Majelis Hakim Tanya Ahli Kubu Jessica Kemungkinan Autopsi Mirna

Hakim pertanyakan terkait ada tidaknya kemungkinan autopsi untuk mengetahui penyebab kematian seseorang yang sudah lama dikebumikan.

oleh Nanda Perdana Putra diperbarui 07 Sep 2016, 22:53 WIB
Diterbitkan 07 Sep 2016, 22:53 WIB
20160907-Saksi Ahli Patologi di Sidang Jessica Wongso-Afandi
Ahli patologi forensik Djaja Surya Atmadja yang dihadirkan tim kuasa hukum Jessica Wongso pada sidang perkara pembunuhan Wayan Mirna Salihin di Pengadilan Negeri Jakarta Pusat, Rabu (7/9). (Liputan6.com/Helmi Afandi)

Liputan6.com, Jakarta - Anggota majelis hakim sidang kasus kopi bersianida dengan terdakwa Jessica Kumala Wongso, Binsar Gultom mempertanyakan terkait ada tidaknya kemungkinan autopsi untuk mengetahui penyebab kematian seseorang yang sudah lama dikebumikan.

Pertanyaan itu ditujukan kepada saksi ahli dari kubu Jessica yakni dokter Patologi Forensik Djaja Surya Atmadja, yang memberikan keterangan seputar keahliannya.

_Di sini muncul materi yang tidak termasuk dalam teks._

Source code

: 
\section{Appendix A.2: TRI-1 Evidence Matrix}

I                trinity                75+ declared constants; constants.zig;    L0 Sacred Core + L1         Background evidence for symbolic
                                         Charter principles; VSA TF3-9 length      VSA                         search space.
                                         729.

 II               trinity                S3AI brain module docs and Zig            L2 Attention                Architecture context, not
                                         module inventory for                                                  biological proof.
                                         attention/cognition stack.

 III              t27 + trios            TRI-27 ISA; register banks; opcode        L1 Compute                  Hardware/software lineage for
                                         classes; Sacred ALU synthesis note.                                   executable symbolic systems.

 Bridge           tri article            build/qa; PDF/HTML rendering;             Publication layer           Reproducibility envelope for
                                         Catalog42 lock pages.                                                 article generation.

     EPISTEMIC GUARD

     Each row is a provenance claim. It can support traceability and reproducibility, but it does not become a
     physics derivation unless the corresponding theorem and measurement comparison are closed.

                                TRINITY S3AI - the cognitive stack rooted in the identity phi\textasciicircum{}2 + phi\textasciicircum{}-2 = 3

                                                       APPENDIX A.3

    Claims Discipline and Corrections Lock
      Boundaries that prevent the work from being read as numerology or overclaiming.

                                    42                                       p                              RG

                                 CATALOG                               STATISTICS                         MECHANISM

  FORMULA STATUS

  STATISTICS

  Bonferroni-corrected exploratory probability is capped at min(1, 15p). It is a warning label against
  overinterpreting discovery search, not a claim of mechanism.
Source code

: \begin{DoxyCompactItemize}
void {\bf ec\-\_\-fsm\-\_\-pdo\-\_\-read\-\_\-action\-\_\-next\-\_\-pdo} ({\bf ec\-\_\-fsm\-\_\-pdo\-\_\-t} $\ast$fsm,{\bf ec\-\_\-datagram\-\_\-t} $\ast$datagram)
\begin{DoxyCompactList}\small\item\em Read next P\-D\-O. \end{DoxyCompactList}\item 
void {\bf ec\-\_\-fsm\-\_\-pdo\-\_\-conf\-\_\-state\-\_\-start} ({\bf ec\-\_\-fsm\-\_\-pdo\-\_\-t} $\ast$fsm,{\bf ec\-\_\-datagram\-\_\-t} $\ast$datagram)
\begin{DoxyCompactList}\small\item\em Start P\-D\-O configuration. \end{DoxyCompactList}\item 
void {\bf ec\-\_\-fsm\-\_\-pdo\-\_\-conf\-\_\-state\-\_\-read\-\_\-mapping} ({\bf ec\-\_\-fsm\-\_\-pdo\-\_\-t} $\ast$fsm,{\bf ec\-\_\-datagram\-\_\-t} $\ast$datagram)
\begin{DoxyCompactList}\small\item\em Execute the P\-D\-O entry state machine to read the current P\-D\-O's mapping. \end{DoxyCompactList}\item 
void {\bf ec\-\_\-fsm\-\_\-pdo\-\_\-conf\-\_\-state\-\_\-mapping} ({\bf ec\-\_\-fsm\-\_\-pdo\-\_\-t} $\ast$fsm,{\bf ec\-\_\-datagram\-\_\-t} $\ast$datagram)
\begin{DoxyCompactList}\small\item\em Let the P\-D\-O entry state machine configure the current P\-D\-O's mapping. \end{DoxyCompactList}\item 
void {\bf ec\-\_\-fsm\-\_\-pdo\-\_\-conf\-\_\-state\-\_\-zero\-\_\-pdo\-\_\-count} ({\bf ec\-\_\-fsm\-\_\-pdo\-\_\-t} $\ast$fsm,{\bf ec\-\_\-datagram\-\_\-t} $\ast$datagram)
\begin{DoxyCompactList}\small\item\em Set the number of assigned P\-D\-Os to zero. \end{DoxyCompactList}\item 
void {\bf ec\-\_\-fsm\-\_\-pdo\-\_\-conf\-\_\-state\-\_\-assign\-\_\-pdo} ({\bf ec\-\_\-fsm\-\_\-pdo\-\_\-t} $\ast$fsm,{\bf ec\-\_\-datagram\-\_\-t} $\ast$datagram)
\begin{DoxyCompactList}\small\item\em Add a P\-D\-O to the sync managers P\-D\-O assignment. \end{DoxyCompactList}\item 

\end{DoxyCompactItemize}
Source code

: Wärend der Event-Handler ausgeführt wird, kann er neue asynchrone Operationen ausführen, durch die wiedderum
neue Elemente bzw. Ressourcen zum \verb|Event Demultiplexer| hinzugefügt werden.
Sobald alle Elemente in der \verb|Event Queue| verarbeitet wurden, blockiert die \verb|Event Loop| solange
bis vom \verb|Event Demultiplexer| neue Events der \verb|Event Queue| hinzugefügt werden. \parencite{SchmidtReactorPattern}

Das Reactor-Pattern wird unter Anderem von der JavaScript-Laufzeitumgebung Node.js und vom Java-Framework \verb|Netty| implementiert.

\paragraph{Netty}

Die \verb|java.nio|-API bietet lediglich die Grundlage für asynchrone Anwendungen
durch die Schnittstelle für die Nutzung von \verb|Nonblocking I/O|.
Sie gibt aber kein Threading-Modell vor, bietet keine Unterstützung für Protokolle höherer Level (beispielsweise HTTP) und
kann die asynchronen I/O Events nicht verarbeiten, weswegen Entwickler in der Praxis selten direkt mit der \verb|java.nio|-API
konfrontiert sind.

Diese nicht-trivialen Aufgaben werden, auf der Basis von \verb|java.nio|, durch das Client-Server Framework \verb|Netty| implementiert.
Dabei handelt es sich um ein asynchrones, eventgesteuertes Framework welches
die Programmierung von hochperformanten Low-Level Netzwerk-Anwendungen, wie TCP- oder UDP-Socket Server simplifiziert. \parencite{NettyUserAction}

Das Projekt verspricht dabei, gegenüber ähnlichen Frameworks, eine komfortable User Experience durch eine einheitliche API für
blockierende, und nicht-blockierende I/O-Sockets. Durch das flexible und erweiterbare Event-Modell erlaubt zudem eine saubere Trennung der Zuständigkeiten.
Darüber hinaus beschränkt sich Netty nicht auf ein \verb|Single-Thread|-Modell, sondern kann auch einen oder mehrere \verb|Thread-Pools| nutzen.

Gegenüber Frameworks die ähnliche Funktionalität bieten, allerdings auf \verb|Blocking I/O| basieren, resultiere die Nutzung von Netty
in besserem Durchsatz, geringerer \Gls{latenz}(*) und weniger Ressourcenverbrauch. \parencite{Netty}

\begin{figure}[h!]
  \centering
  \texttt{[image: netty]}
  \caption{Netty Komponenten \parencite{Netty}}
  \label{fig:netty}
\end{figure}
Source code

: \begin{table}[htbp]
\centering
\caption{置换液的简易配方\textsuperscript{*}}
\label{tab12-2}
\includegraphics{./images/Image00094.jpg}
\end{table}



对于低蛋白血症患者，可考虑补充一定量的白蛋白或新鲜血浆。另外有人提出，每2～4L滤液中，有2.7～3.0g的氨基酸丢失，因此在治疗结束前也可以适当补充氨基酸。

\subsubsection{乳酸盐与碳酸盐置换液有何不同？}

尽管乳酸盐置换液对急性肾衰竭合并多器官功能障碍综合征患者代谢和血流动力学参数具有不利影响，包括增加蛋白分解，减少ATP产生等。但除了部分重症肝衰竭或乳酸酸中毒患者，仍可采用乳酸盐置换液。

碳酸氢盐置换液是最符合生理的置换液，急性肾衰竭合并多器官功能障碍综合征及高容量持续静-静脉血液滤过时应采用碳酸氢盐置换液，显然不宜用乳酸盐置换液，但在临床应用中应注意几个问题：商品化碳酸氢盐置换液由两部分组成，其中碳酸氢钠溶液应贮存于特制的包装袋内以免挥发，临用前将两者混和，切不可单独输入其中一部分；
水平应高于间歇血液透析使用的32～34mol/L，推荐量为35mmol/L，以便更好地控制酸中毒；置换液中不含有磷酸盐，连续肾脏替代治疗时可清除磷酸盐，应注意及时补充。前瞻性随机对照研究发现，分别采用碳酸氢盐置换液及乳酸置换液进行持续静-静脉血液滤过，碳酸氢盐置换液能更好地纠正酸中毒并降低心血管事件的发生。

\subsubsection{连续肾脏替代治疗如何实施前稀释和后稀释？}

"Ada kemungkinan bisa, yang mulia. Saya pernah periksa jenazah korban Perang Dunia Kedua di Papua yang sudah 50 sampai 60 tahun meninggal. Itu masih bisa ketahuan. Banyak faktor yang bisa mendukung dan bisa mempersulit proses autopsinya dalam kondisi seperti itu. Seperti apakah tanahnya basah atau kering. Itu mempengaruhi proses pembusukannya," tutur Djaja di Pengadilan Negeri Jakarta Pusat (PN Jakpus), Rabu (7/9/2016).

Binsar pun menanggapi jawaban saksi ahli dengan langsung mengarah kepada penyelidikan kematian Mirna.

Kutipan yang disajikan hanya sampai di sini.